I've been covering such stories for a long (long) time, since technology made it possible for someone to stay connected to the office via a phone and PC.
Here's how it unfolds:
- The company uses telecommuting or remote work as a way to attract and retain workers. It's a great perk, they say.
- Workers are thrilled. They won't spend their lives commuting and can be more productive. It's a great perk, they say.
- Bosses start to wonder about whether the remote workers are really working as hard as they would in an office. They're not sure the employee is contributing as much beyond just the standard duties every day. Where's the give and take with others that can lead to new ideas?
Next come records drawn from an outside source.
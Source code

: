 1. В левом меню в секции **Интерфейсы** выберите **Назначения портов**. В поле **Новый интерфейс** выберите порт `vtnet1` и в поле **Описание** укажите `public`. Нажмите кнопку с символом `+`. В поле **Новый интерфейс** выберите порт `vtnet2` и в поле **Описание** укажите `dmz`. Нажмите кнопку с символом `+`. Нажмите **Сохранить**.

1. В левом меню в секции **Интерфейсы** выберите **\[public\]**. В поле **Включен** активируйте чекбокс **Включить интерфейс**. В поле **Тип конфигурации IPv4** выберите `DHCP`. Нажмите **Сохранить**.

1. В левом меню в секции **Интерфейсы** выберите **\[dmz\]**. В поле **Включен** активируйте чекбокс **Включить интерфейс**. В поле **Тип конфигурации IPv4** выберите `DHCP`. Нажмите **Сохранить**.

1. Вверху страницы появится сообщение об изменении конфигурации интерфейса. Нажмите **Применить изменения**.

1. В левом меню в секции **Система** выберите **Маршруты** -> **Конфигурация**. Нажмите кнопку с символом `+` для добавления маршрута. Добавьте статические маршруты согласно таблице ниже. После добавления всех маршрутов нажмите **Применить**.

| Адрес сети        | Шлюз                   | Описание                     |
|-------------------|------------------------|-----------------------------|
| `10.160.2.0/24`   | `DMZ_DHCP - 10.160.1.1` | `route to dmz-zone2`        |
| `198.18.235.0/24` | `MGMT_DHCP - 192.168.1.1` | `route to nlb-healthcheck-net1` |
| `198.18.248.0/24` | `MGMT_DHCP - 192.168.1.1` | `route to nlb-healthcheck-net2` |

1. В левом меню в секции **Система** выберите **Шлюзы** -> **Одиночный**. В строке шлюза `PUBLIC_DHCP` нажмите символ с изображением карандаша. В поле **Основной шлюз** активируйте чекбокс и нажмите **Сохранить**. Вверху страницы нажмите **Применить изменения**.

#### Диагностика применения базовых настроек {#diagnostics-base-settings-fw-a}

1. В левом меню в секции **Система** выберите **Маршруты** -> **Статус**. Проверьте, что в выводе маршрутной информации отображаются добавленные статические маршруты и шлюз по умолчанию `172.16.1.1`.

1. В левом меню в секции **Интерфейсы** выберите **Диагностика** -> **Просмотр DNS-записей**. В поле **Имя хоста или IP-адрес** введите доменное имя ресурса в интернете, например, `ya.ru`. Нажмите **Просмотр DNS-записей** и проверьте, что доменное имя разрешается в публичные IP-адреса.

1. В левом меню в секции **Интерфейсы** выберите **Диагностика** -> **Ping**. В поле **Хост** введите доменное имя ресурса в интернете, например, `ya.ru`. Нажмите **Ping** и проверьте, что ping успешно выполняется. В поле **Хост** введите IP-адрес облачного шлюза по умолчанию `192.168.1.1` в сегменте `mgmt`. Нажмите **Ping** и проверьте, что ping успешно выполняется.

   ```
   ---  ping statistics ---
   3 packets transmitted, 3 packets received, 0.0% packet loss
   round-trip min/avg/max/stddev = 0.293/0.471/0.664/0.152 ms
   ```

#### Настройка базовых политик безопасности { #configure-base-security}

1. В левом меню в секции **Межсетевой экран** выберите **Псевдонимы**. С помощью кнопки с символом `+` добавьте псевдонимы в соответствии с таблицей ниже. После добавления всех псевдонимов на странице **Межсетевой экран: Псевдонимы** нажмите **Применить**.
- Remote employees start to feel unappreciated. They feel like they're being left out of important conversations that take place spontaneously among colleagues and bosses.
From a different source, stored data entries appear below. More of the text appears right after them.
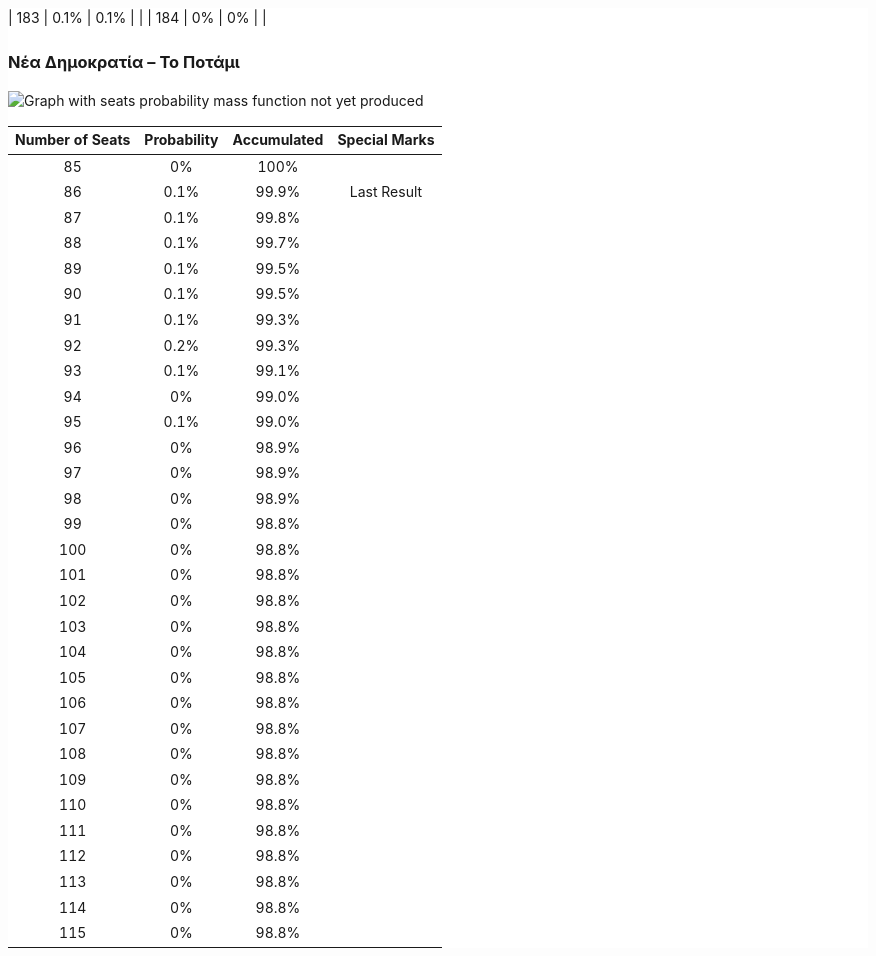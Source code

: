 | 183 | 0.1% | 0.1% |  |
| 184 | 0% | 0% |  |

### Νέα Δημοκρατία – Το Ποτάμι

![Graph with seats probability mass function not yet produced](2018-11-23-PalmosAnalysis-coalitions-seats-pmf-νδ–ποτάμι.png "Seats Probability Mass Function")

| Number of Seats | Probability | Accumulated | Special Marks |
|:---------------:|:-----------:|:-----------:|:-------------:|
| 85 | 0% | 100% |  |
| 86 | 0.1% | 99.9% | Last Result |
| 87 | 0.1% | 99.8% |  |
| 88 | 0.1% | 99.7% |  |
| 89 | 0.1% | 99.5% |  |
| 90 | 0.1% | 99.5% |  |
| 91 | 0.1% | 99.3% |  |
| 92 | 0.2% | 99.3% |  |
| 93 | 0.1% | 99.1% |  |
| 94 | 0% | 99.0% |  |
| 95 | 0.1% | 99.0% |  |
| 96 | 0% | 98.9% |  |
| 97 | 0% | 98.9% |  |
| 98 | 0% | 98.9% |  |
| 99 | 0% | 98.8% |  |
| 100 | 0% | 98.8% |  |
| 101 | 0% | 98.8% |  |
| 102 | 0% | 98.8% |  |
| 103 | 0% | 98.8% |  |
| 104 | 0% | 98.8% |  |
| 105 | 0% | 98.8% |  |
| 106 | 0% | 98.8% |  |
| 107 | 0% | 98.8% |  |
| 108 | 0% | 98.8% |  |
| 109 | 0% | 98.8% |  |
| 110 | 0% | 98.8% |  |
| 111 | 0% | 98.8% |  |
| 112 | 0% | 98.8% |  |
| 113 | 0% | 98.8% |  |
| 114 | 0% | 98.8% |  |
| 115 | 0% | 98.8% |  |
- Bosses decide that it's more difficult for the remote workers to spearhead important projects. They'd rather give that job to someone who is in the office more. Makes sense, they say.
- Remote workers start to resent that no matter how hard they work, they don't seem to get the great assignments or promotions. They feel like they're not getting ahead. Is their future with this company dead?
I'm not saying this happens in all cases. I've interviewed many bosses and employees who love the remote work concept -- but they work very, very, very hard at it.
The remote workers say they have to always be ready to show their worth. They have to offer something extra when it's time to meet virtually, and must always work harder to bond with colleagues and bosses.
The bosses say that remote workers take a different kind of managing. They must find ways to communicate with them so that they stay engaged and feel connected to the rest of a team.
Working from home has been the norm for several weeks and may continue for quite some time. While the technology is there to let it happen, that doesn't mean it's the only thing necessary to ensure this is good for the employee and the company. That's going to take much more than technology -- that's going to take some very hard work.
What do you think? Is remote work for more people here to stay?